Typically, this results in a lot of sync()s, but I'm not sure how to avoid that. e.g. prepare() has to sync because the resource manager is not allowed to forget the transaction due to machine death. commit() presumably must sync again. The TM does its own logging (or perhaps shares a resource manager) to keep track of transaction progress. Once a two-phase commit protocol comes into play, things slow down.
One result of this is that we should be sure that the TM is optimized for one-phase commits when only one RM is in play.
I agree. it's probably 5 syncs for a transaction across 2 RMs. the TM should also take into consideration if resources are persistent or not. Boost.STM for example is transactional memory only and does not maintain a log on disk, so when it is used together with 1 other persistent resource, the TM can perform a two-phase commit on the transient resource and a one-phase on the persistent resource. transient_resource->prepare(); persistent_resource->commit(); //not prepared transient_resource_commit(); the same is probably the case when your library is used in a non-file region? I´ve been thinking about introducing a RM category for that: typedef one_phase_tag category; //only supports one-phase commit. or typedef persistent_tag category; //supports two-phase, persistent or typedef transient_tag category; //supports two-phase, non-persistent only when 2 or more persistent_tag RMs are used in a global transaction the TM has to prepare both and write to its log to have a unique commit point, otherwise the commit of the only persistent_tag RM is the commit point. (any ideas for a better name for "one_phase_tag"?)

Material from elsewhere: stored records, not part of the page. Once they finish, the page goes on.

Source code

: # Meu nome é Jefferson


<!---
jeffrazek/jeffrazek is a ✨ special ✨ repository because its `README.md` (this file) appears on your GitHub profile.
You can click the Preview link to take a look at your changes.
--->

I wonder if either of you have also considered the notion of sharing a transactional disk infrastructure (e.g. write-ahead log and checkpointing mechanism) so that it would actually be possible for the 3 different libraries to share a transactional context and result in a single write-ahead log record per transaction. i.e. One log overall, instead of one log per RM.
do you see a reason why that would need support from the TM? when we've talked about the off-list I always assumed to implement that on the RM level. so when RM 1 offers service A and RM 2 offers service B, and they should share a log, a RM 3 is implemented that maintains the shared log and offers services A and B, forwarding service calls to RM 1 and 2. so as far as the TM is concerned, there is only one RM, so it performs a one-phase commit.

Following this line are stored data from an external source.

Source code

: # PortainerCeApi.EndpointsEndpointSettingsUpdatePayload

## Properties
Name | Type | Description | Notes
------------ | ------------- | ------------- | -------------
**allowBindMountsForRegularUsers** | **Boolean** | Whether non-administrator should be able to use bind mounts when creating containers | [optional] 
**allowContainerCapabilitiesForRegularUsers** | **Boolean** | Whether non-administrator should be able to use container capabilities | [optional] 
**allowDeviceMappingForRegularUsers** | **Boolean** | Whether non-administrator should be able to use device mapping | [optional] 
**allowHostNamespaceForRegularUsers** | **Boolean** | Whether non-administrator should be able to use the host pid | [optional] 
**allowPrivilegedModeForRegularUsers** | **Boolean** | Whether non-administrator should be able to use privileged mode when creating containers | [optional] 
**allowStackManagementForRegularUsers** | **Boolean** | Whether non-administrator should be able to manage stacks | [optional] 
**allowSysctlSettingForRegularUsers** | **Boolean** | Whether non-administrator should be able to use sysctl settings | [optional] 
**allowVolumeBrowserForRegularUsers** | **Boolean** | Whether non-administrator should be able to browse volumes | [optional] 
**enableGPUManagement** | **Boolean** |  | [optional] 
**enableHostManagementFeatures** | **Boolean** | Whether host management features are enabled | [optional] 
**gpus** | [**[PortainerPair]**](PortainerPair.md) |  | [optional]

Specifically: prepare() might have each RM create a buffer containing the data that they need in order to recover that RMs changes for the transaction. The sum of this data for each RMs is written to the write-ahead log for the transaction. As a result, there is no need for a two-phase commit. Instead, during recovery processing, each RM is told to recover based on their particular portion of the log record contents. Checkpoints would likewise need to be coordinated in some fashion like this.

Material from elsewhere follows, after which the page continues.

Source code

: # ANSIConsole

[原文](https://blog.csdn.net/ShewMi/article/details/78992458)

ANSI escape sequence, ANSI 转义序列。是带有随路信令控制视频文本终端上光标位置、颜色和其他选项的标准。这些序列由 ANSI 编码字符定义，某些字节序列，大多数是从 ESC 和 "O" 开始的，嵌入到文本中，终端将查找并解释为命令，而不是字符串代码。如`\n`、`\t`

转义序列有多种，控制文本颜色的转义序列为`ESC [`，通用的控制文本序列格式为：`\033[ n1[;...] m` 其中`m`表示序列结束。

I don't use checkpoints, so I guess there would be no coordination needed, as long as your RM has access to the shared log?
The reason I mention this is because I think that the write-ahead logging and checkpointing being done by stdb and Boost.Persistence do sound comparable at this point, so I'm starting to think that looking at the problem from the vantage point of shared logging might prove optimal.
Is this alternative worth looking at?
I think it's definitely worth looking at as an optimization, but imho not as an alternative to the distributed transaction approach, as you cannot make all resources share a log, e.g. a RDBMS resource.